*** Opening Supplied material ***
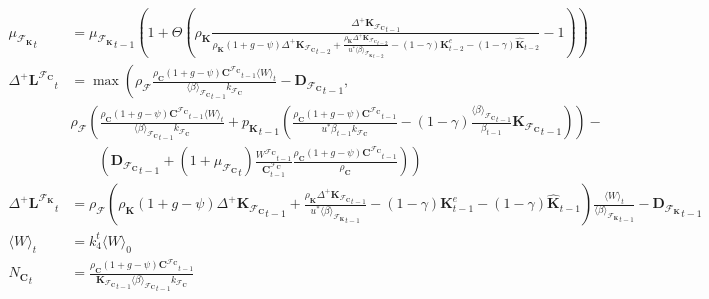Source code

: \documentclass[a4paper, headings=standardclasses]{scrartcl}
\numberwithin{equation}{subsection}
\begin{document}
{\begin{align}
		{\mu_{\mathcal{F}_\mathbf{K}}}_t                  & = {\mu_{\mathcal{F}_\mathbf{K}}}_{t-1}\left(1+ \Theta \left(\rho_\mathbf{K} \frac{{\Delta^+\mathbf{K}_{\mathcal{F}_\mathbf{C}}}_{t-1}}{\rho_\mathbf{K} (1 + g - \psi){\Delta^+\mathbf{K}_{\mathcal{F}_\mathbf{C}}}_{t-2} + \frac{\rho_\mathbf{K} {\Delta^+\mathbf{K}_{\mathcal{F}_\mathbf{C}}}_{t-2}}{u^* {\langle \beta \rangle_{\mathcal{F}_\mathbf{K}}}_{t-2}} - (1-\gamma) \mathbf{K}^e_{t-2} - (1-\gamma)\hat{\mathbf{K}}_{t-2}} - 1\right) \right) \\
		{\Delta^+{\mathbf{L}^{\mathcal{F}_\mathbf{C}}}}_t & = \max\left(\rho_\mathcal{F} \frac{\rho_\mathbf{C} (1 + g - \psi) {\mathbf{C}^{\mathcal{F}_\mathbf{C}}}_{t-1} \langle W \rangle_t}{{\langle\beta\rangle_{\mathcal{F}_\mathbf{C}}}_{t-1} k_{\mathcal{F}_\mathbf{C}}} - {\mathbf{D}_{\mathcal{F}_\mathbf{C}}}_{t-1}, \right. \\ 
		& \rho_\mathcal{F} \left(\frac{\rho_\mathbf{C} (1 + g - \psi) {\mathbf{C}^{\mathcal{F}_\mathbf{C}}}_{t-1} \langle W \rangle_t}{{\langle\beta\rangle_{\mathcal{F}_\mathbf{C}}}_{t-1} k_{\mathcal{F}_\mathbf{C}}} + {p_\mathbf{K}}_{t-1} \left(\frac{\rho_\mathbf{C} (1 + g - \psi) {\mathbf{C}^{\mathcal{F}_\mathbf{C}}}_{t-1}}{u^* \beta_{t-1} k_{\mathcal{F}_\mathbf{C}}} - (1 - \gamma) \frac{{\langle\beta\rangle_{\mathcal{F}_\mathbf{C}}}_{t-1}}{\beta_{t-1}} {\mathbf{K}_{\mathcal{F}_\mathbf{C}}}_{t-1}\right) \right) - \nonumber \\
		&\qquad \left.\left( {\mathbf{D}_{\mathcal{F}_\mathbf{C}}}_{t-1} + (1+{\mu_{\mathcal{F}_\mathbf{C}}}_t) \frac{{W^{\mathcal{F}_\mathbf{C}}}_{t-1}}{\mathbf{C}^{\mathcal{F}_\mathbf{C}}_{t-1}} \frac{\rho_\mathbf{C} (1 + g - \psi) {\mathbf{C}^{\mathcal{F}_\mathbf{C}}}_{t-1}}{\rho_\mathbf{C}}\right)\right) \nonumber \\
		{\Delta^+{\mathbf{L}^{\mathcal{F}_\mathbf{K}}}}_t & = \rho_\mathcal{F} \left(\rho_\mathbf{K} (1 + g - \psi){\Delta^+\mathbf{K}_{\mathcal{F}_\mathbf{C}}}_{t-1} + \frac{\rho_\mathbf{K} {\Delta^+\mathbf{K}_{\mathcal{F}_\mathbf{C}}}_{t-1}}{u^* {\langle \beta \rangle_{\mathcal{F}_\mathbf{K}}}_{t-1}} - (1-\gamma) \mathbf{K}^e_{t-1} - (1-\gamma)\hat{\mathbf{K}}_{t-1}\right) \frac{\langle W \rangle_t}{{\langle\beta\rangle_{\mathcal{F}_\mathbf{K}}}_{t-1}} - {\mathbf{D}_{\mathcal{F}_\mathbf{K}}}_{t-1} \\
		\langle W \rangle_t & = k_4^t \langle W \rangle_0 \\
		{N_\mathbf{C}}_t & = \frac{\rho_\mathbf{C} (1 + g - \psi) {\mathbf{C}^{\mathcal{F}_\mathbf{C}}}_{t-1}}{{\mathbf{K}_{\mathcal{F}_\mathbf{C}}}_{t-1} {\langle \beta \rangle_{\mathcal{F}_\mathbf{C}}}_{t-1} k_{\mathcal{F}_\mathbf{C}}}\\

\end{align}}
\end{document}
*** Closing Supplied material ***
● **Work instruction**: Return all lines above that mention the word "nonumber".

● **Exercise response**:
		& \rho_\mathcal{F} \left(\frac{\rho_\mathbf{C} (1 + g - \psi) {\mathbf{C}^{\mathcal{F}_\mathbf{C}}}_{t-1} \langle W \rangle_t}{{\langle\beta\rangle_{\mathcal{F}_\mathbf{C}}}_{t-1} k_{\mathcal{F}_\mathbf{C}}} + {p_\mathbf{K}}_{t-1} \left(\frac{\rho_\mathbf{C} (1 + g - \psi) {\mathbf{C}^{\mathcal{F}_\mathbf{C}}}_{t-1}}{u^* \beta_{t-1} k_{\mathcal{F}_\mathbf{C}}} - (1 - \gamma) \frac{{\langle\beta\rangle_{\mathcal{F}_\mathbf{C}}}_{t-1}}{\beta_{t-1}} {\mathbf{K}_{\mathcal{F}_\mathbf{C}}}_{t-1}\right) \right) - \nonumber \\
		&\qquad \left.\left( {\mathbf{D}_{\mathcal{F}_\mathbf{C}}}_{t-1} + (1+{\mu_{\mathcal{F}_\mathbf{C}}}_t) \frac{{W^{\mathcal{F}_\mathbf{C}}}_{t-1}}{\mathbf{C}^{\mathcal{F}_\mathbf{C}}_{t-1}} \frac{\rho_\mathbf{C} (1 + g - \psi) {\mathbf{C}^{\mathcal{F}_\mathbf{C}}}_{t-1}}{\rho_\mathbf{C}}\right)\right) \nonumber \\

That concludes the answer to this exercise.